**WHAT NEEDS TO BE DONE**. Of the entries below, return only those lines from the line with "- ScreenObjectWithTouch: Class" to the line with "- RoundRectangle: Class", exactly, both included.

THE RECORDS Start Marker

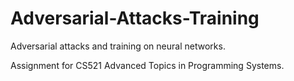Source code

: # Adversarial-Attacks-Training

Adversarial attacks and training on neural networks. 

Assignment for CS521 Advanced Topics in Programming Systems.
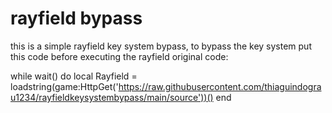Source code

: # rayfield bypass

this is a simple rayfield key system bypass, to bypass the key system put this code before executing the rayfield original code:

while wait() do
  local Rayfield = loadstring(game:HttpGet('https://raw.githubusercontent.com/thiaguindograu1234/rayfieldkeysystembypass/main/source'))()
end
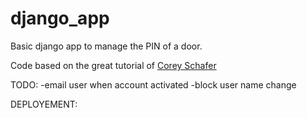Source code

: # django_app

Basic django app to manage the PIN of a door.

Code based on the great tutorial of [Corey Schafer](https://www.youtube.com/watch?v=1PkNiYlkkjo&list=PL-osiE80TeTtoQCKZ03TU5fNfx2UY6U4p&index=4)

TODO:
-email user when account activated
-block user name change

DEPLOYEMENT:
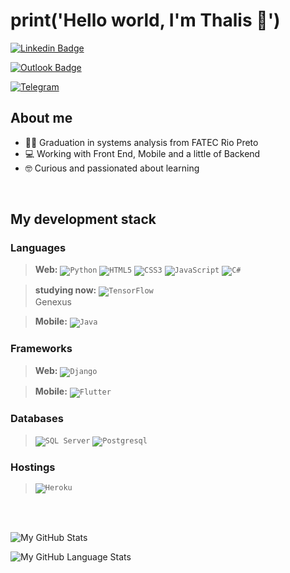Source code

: # print('Hello world, I'm Thalis 👋') #

[![Linkedin Badge](https://img.shields.io/badge/Thalis_Uriel-0077B5?style=for-the-badge&logo=linkedin&logoColor=white&link=https://www.linkedin.com/in/thalis-michelino-9b125813a/)](https://www.linkedin.com/in/thalis-michelino-9b125813a/)

[![Outlook Badge](https://img.shields.io/badge/Thalis_Uriel-0078D4?style=for-the-badge&logo=microsoft-outlook&logoColor=white)](mailto:thalis224@hotmail.com)

[![Telegram](https://img.shields.io/badge/@thalisuriel-2CA5E0?style=for-the-badge&logo=telegram&logoColor=white)](https://t.me/thalisuriel)

## About me ##

- 👨‍💻 Graduation in systems analysis from FATEC Rio Preto
- 💻 Working with Front End, Mobile and a little of Backend
- 🤓 Curious and passionated about learning

<br />

## My development stack ##
### Languages ###
> **Web:**
> <code><img alt="Python" src="https://img.shields.io/badge/Python-3776AB?style=for-the-badge&logo=python&logoColor=white"/></code>
> <code><img alt="HTML5" src="https://img.shields.io/badge/html5-%23E34F26.svg?&style=for-the-badge&logo=html5&logoColor=white"/></code>
> <code><img alt="CSS3" src="https://img.shields.io/badge/css3-%231572B6.svg?&style=for-the-badge&logo=css3&logoColor=white"/></code>
> <code><img alt="JavaScript" src="https://img.shields.io/badge/javascript-%23323330.svg?&style=for-the-badge&logo=javascript&logoColor=%23F7DF1E"/></code>
> <code><img alt="C#" src="https://img.shields.io/badge/C%23-239120?style=for-the-badge&logo=c-sharp&logoColor=white"/></code>

> **studying now:**
> <code><img alt="TensorFlow" src="https://badges.aleen42.com/src/tensorflow.svg"/></code> </br>
> Genexus

> **Mobile:**
> <code><img alt="Java" src="https://img.shields.io/badge/Java-ED8B00?style=for-the-badge&logo=java&logoColor=white"/></code>

### Frameworks ###
> **Web:**
> <code><img alt="Django" src="https://img.shields.io/badge/Django-092E20?style=for-the-badge&logo=django&logoColor=white"/></code>

> **Mobile:**
> <code><img alt="Flutter" src="https://img.shields.io/badge/Flutter-02569B?style=for-the-badge&logo=flutter&logoColor=white"/></code>

### Databases ###
> <code><img alt="SQL Server" src="https://img.shields.io/badge/-SQL%20SERVER-red"/></code>
> <code><img alt="Postgresql" src ="https://img.shields.io/badge/postgres-%23316192.svg?style=for-the-badge&logo=postgresql&logoColor=white"/></code>

### Hostings ###
> <code><img alt="Heroku" src="https://img.shields.io/badge/heroku-%23430098.svg?style=for-the-badge&logo=heroku&logoColor=white"/></code>

<br />
<br />


![My GitHub Stats](https://github-readme-stats.vercel.app/api/?username=ThalisDev&count_private=true&theme=tokyonight&showicons=true&hide=stars,issues)

![My GitHub Language Stats](https://github-readme-stats.vercel.app/api/top-langs/?username=ThalisDev&langs_count=5&theme=tokyonight&hide=php,blade&layout=compact)
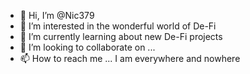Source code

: - 👋 Hi, I’m @Nic379
- 👀 I’m interested in the wonderful world of De-Fi
- 🌱 I’m currently learning about new De-Fi projects
- 💞️ I’m looking to collaborate on ...
- 📫 How to reach me ... I am everywhere and nowhere

<!---
Nic379/Nic379 is a ✨ special ✨ repository because its `README.md` (this file) appears on your GitHub profile.
You can click the Preview link to take a look at your changes.
--->
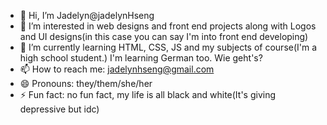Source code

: - 👋 Hi, I’m Jadelyn@jadelynHseng
- 👀 I’m interested in web designs and front end projects along with Logos and UI designs(in this case you can say I'm into front end developing)
- 🌱 I’m currently learning HTML, CSS, JS and my subjects of course(I'm a high school student.) I'm learning German too. Wie geht's?
- 📫 How to reach me: jadelynhseng@gmail.com 
- 😄 Pronouns: they/them/she/her
- ⚡ Fun fact: no fun fact, my life is all black and white(It's giving depressive but idc)


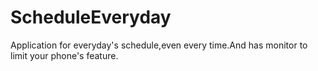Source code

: # ScheduleEveryday
Application for everyday's schedule,even every time.And has monitor to limit your phone's feature.
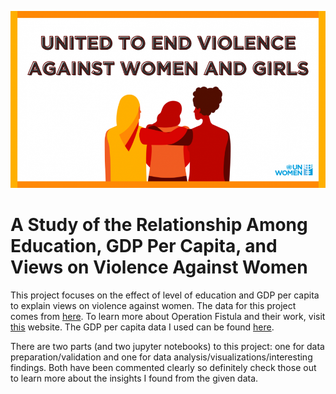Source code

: ![End Violence Against Women and Girls](/end_violence_against_women.png)

# A Study of the Relationship Among Education, GDP Per Capita, and Views on Violence Against Women

This project focuses on the effect of level of education and GDP per capita to explain views on violence against women. The data for this project comes from [here](https://www.kaggle.com/andrewmvd/violence-against-women-and-girls?). To learn more about Operation Fistula and their work, visit [this](https://opfistula.org/) website. The GDP per capita data I used can be found [here](https://data.worldbank.org/indicator/NY.GDP.PCAP.CD).

There are two parts (and two jupyter notebooks) to this project: one for data preparation/validation and one for data analysis/visualizations/interesting findings. Both have been commented clearly so definitely check those out to learn more about the insights I found from the given data.
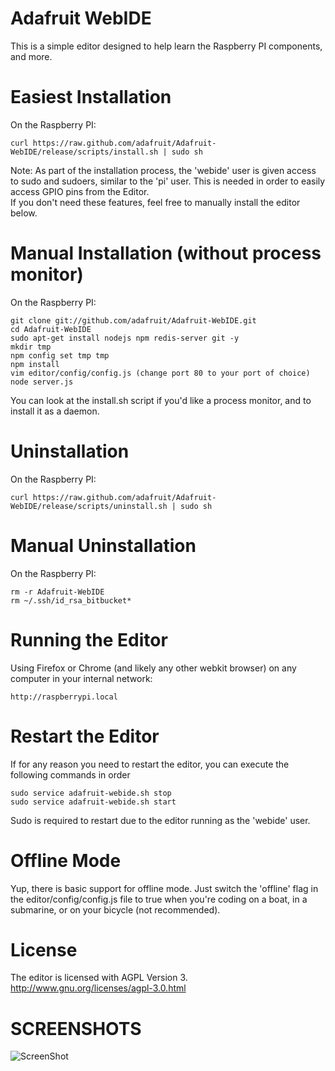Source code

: Adafruit WebIDE
================
This is a simple editor designed to help learn the Raspberry PI components, and more.

Easiest Installation
============

On the Raspberry PI:

    curl https://raw.github.com/adafruit/Adafruit-WebIDE/release/scripts/install.sh | sudo sh

Note: As part of the installation process, the 'webide' user is given access to sudo and sudoers, 
similar to the 'pi' user.  This is needed in order to easily access GPIO pins from the Editor.  
If you don't need these features, feel free to manually install the editor below.

Manual Installation (without process monitor)
============

On the Raspberry PI:

    git clone git://github.com/adafruit/Adafruit-WebIDE.git
    cd Adafruit-WebIDE
    sudo apt-get install nodejs npm redis-server git -y
    mkdir tmp
    npm config set tmp tmp
    npm install
    vim editor/config/config.js (change port 80 to your port of choice)
    node server.js

You can look at the install.sh script if you'd like a process monitor, and to install it
as a daemon.

Uninstallation
============

On the Raspberry PI:

    curl https://raw.github.com/adafruit/Adafruit-WebIDE/release/scripts/uninstall.sh | sudo sh

Manual Uninstallation
============

On the Raspberry PI:

    rm -r Adafruit-WebIDE
    rm ~/.ssh/id_rsa_bitbucket*

Running the Editor
============

Using Firefox or Chrome (and likely any other webkit browser) on any computer in your internal network:

    http://raspberrypi.local

Restart the Editor
============

If for any reason you need to restart the editor, you can execute the following commands in order
    
    sudo service adafruit-webide.sh stop
    sudo service adafruit-webide.sh start

Sudo is required to restart due to the editor running as the 'webide' user.

Offline Mode
============

Yup, there is basic support for offline mode.  Just switch the 'offline' flag in the editor/config/config.js file to true when you're coding on a boat, in a submarine, or on your bicycle (not recommended).

License
============

The editor is licensed with AGPL Version 3.
http://www.gnu.org/licenses/agpl-3.0.html

SCREENSHOTS
===========
![ScreenShot](http://www.adafruit.com/adablog/wp-content/uploads/2012/10/WebIDE_Alpha.jpg)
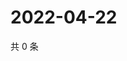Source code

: # 2022-04-22

共 0 条

<!-- BEGIN WEIBO -->
<!-- 最后更新时间 Fri Apr 22 2022 13:32:31 GMT+0800 (China Standard Time) -->

<!-- END WEIBO -->
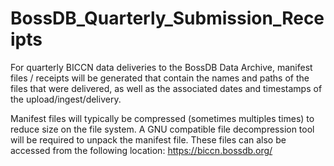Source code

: # BossDB_Quarterly_Submission_Receipts
For quarterly BICCN data deliveries to the BossDB Data Archive, manifest files / receipts will be generated that contain the names and paths of the files that were delivered, as well as the associated dates and timestamps of the upload/ingest/delivery. 

Manifest files will typically be compressed (sometimes multiples times) to reduce size on the file system. A GNU compatible file decompression tool will be required to unpack the manifest file. These files can also be accessed from the following location: https://biccn.bossdb.org/

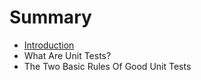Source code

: # Summary

* [Introduction](README.md)
* What Are Unit Tests?
* The Two Basic Rules Of Good Unit Tests

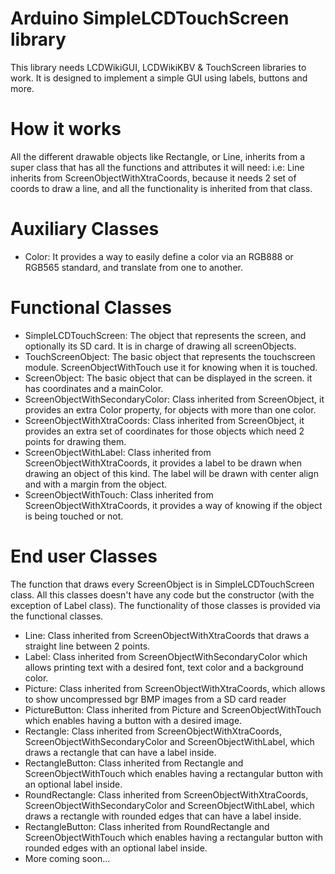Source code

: # Arduino SimpleLCDTouchScreen library

This library needs LCDWikiGUI, LCDWikiKBV & TouchScreen libraries to work. It is designed to implement a simple GUI using labels, buttons and more.
# How it works
All the different drawable objects like Rectangle, or Line, inherits from a super class that has all the functions and attributes it will need: i.e: Line inherits from ScreenObjectWithXtraCoords, because it needs 2 set of coords to draw a line, and all the functionality is inherited from that class.
# Auxiliary Classes
- Color: It provides a way to easily define a color via an RGB888 or RGB565 standard, and translate from one to another.
# Functional Classes
- SimpleLCDTouchScreen: The object that represents the screen, and optionally its SD card. It is in charge of drawing all screenObjects.
- TouchScreenObject: The basic object that represents the touchscreen module. ScreenObjectWithTouch use it for knowing when it is touched.
- ScreenObject: The basic object that can be displayed in the screen. it has coordinates and a mainColor.
- ScreenObjectWithSecondaryColor: Class inherited from ScreenObject, it provides an extra Color property, for objects with more than one color.
- ScreenObjectWithXtraCoords: Class inherited from ScreenObject, it provides an extra set of coordinates for those objects which need 2 points for drawing them.
- ScreenObjectWithLabel: Class inherited from ScreenObjectWithXtraCoords, it provides a label to be drawn when drawing an object of this kind. The label will be drawn with center align and with a margin from the object.
- ScreenObjectWithTouch: Class inherited from ScreenObjectWithXtraCoords, it provides a way of knowing if the object is being touched or not.

# End user Classes
The function that draws every ScreenObject is in SimpleLCDTouchScreen class.
All this classes doesn't have any code but the constructor (with the exception of Label class). The functionality of those classes is provided via the functional classes.

- Line: Class inherited from ScreenObjectWithXtraCoords that draws a straight line between 2 points.
- Label: Class inherited from ScreenObjectWithSecondaryColor which allows printing text with a desired font, text color and a background color.
- Picture: Class inherited from ScreenObjectWithXtraCoords, which allows to show uncompressed bgr BMP images from a SD card reader
- PictureButton: Class inherited from Picture and ScreenObjectWithTouch which enables having a button with a desired image.
- Rectangle: Class inherited from ScreenObjectWithXtraCoords, ScreenObjectWithSecondaryColor and ScreenObjectWithLabel, which draws a rectangle that can have a label inside.
- RectangleButton: Class inherited from Rectangle and ScreenObjectWithTouch which enables having a rectangular button with an optional label inside.
- RoundRectangle: Class inherited from ScreenObjectWithXtraCoords, ScreenObjectWithSecondaryColor and ScreenObjectWithLabel, which draws a rectangle with rounded edges that can have a label inside.
- RectangleButton: Class inherited from RoundRectangle and ScreenObjectWithTouch which enables having a rectangular button with rounded edges with an optional label inside.
- More coming soon...

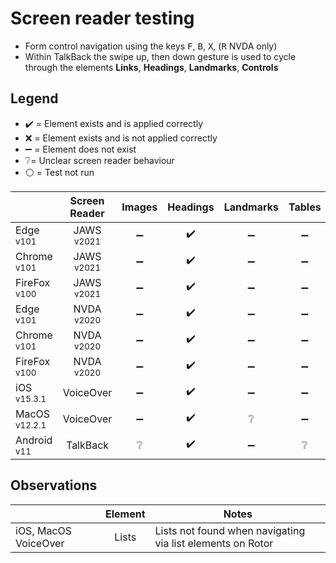 # Screen reader testing
- Form control navigation using the keys <kbd>F</kbd>, <kbd>B</kbd>, <kbd>X</kbd>, (<kbd>R</kbd> NVDA only)
- Within TalkBack the swipe up, then down gesture is used to cycle through the elements **Links**, **Headings**, **Landmarks**, **Controls**

## Legend
- :heavy_check_mark: = Element exists and is applied correctly
- :x: = Element exists and is not applied correctly
- :heavy_minus_sign: = Element does not exist
- :grey_question:= Unclear screen reader behaviour
- :white_circle: = Test not run

|   |Screen Reader   | Images | Headings  |Landmarks   |Tables   | Lists |Links |Form Controls |
|---|:-:|:-:|:-:|:-:|:-:|:-:|:-:|:-:|
| Edge <sup>v101</sup> 		| JAWS <sup>v2021</sup> 	| :heavy_minus_sign:  | :heavy_check_mark:  | :heavy_minus_sign:  | :heavy_minus_sign:  | :heavy_check_mark:   | :heavy_check_mark:  | :heavy_check_mark:  |
| Chrome <sup>v101</sup> 	| JAWS <sup>v2021</sup>  	| :heavy_minus_sign:  |:heavy_check_mark:  | :heavy_minus_sign:  | :heavy_minus_sign:  | :heavy_check_mark:   | :heavy_check_mark:  | :heavy_check_mark:  |
| FireFox <sup>v100</sup> 	| JAWS <sup>v2021</sup>   	| :heavy_minus_sign:  | :heavy_check_mark:  | :heavy_minus_sign:  | :heavy_minus_sign:  | :heavy_check_mark:   | :heavy_check_mark:  | :heavy_check_mark:  |
| Edge <sup>v101</sup> 		| NVDA <sup>v2020</sup> 	| :heavy_minus_sign: | :heavy_check_mark:  | :heavy_minus_sign:  | :heavy_minus_sign:  | :heavy_check_mark:  | :heavy_check_mark:  | :heavy_check_mark:  |
| Chrome <sup>v101</sup> 	| NVDA <sup>v2020</sup>  	| :heavy_minus_sign:  | :heavy_check_mark:  | :heavy_minus_sign: | :heavy_minus_sign:  | :heavy_check_mark:   | :heavy_check_mark:   | :heavy_check_mark:  |
| FireFox <sup>v100</sup> 	| NVDA <sup>v2020</sup>   	| :heavy_minus_sign:  | :heavy_check_mark:  | :heavy_minus_sign:  | :heavy_minus_sign:   | :heavy_check_mark:   | :heavy_check_mark:   |:heavy_check_mark:  |
| iOS <sup>v15.3.1</sup> 	| VoiceOver 				| :heavy_minus_sign:  | :heavy_check_mark:  | :heavy_minus_sign:  | :heavy_minus_sign:  | :grey_question: | :heavy_check_mark:  | :heavy_check_mark:   |
| MacOS <sup>v12.2.1</sup> 	| VoiceOver  				|:heavy_minus_sign:  | :heavy_check_mark:  | :grey_question:  | :heavy_minus_sign: | :grey_question:   | :heavy_check_mark:  | :heavy_check_mark:  |
| Android <sup>v11</sup> 	| TalkBack 					| :grey_question:  | :heavy_check_mark:  | :heavy_minus_sign: | :grey_question:  | :grey_question:  |:heavy_check_mark:  | :heavy_check_mark:  |

## Observations
|  | Element  | Notes |
|---|:-:|---|
iOS, MacOS VoiceOver | Lists | Lists not found when navigating via list elements on Rotor |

THE RECORDS End Marker

**ANSWER SPACE**.
- ScreenObjectWithTouch: Class inherited from ScreenObjectWithXtraCoords, it provides a way of knowing if the object is being touched or not.

# End user Classes
The function that draws every ScreenObject is in SimpleLCDTouchScreen class.
All this classes doesn't have any code but the constructor (with the exception of Label class). The functionality of those classes is provided via the functional classes.

- Line: Class inherited from ScreenObjectWithXtraCoords that draws a straight line between 2 points.
- Label: Class inherited from ScreenObjectWithSecondaryColor which allows printing text with a desired font, text color and a background color.
- Picture: Class inherited from ScreenObjectWithXtraCoords, which allows to show uncompressed bgr BMP images from a SD card reader
- PictureButton: Class inherited from Picture and ScreenObjectWithTouch which enables having a button with a desired image.
- Rectangle: Class inherited from ScreenObjectWithXtraCoords, ScreenObjectWithSecondaryColor and ScreenObjectWithLabel, which draws a rectangle that can have a label inside.
- RectangleButton: Class inherited from Rectangle and ScreenObjectWithTouch which enables having a rectangular button with an optional label inside.
- RoundRectangle: Class inherited from ScreenObjectWithXtraCoords, ScreenObjectWithSecondaryColor and ScreenObjectWithLabel, which draws a rectangle with rounded edges that can have a label inside.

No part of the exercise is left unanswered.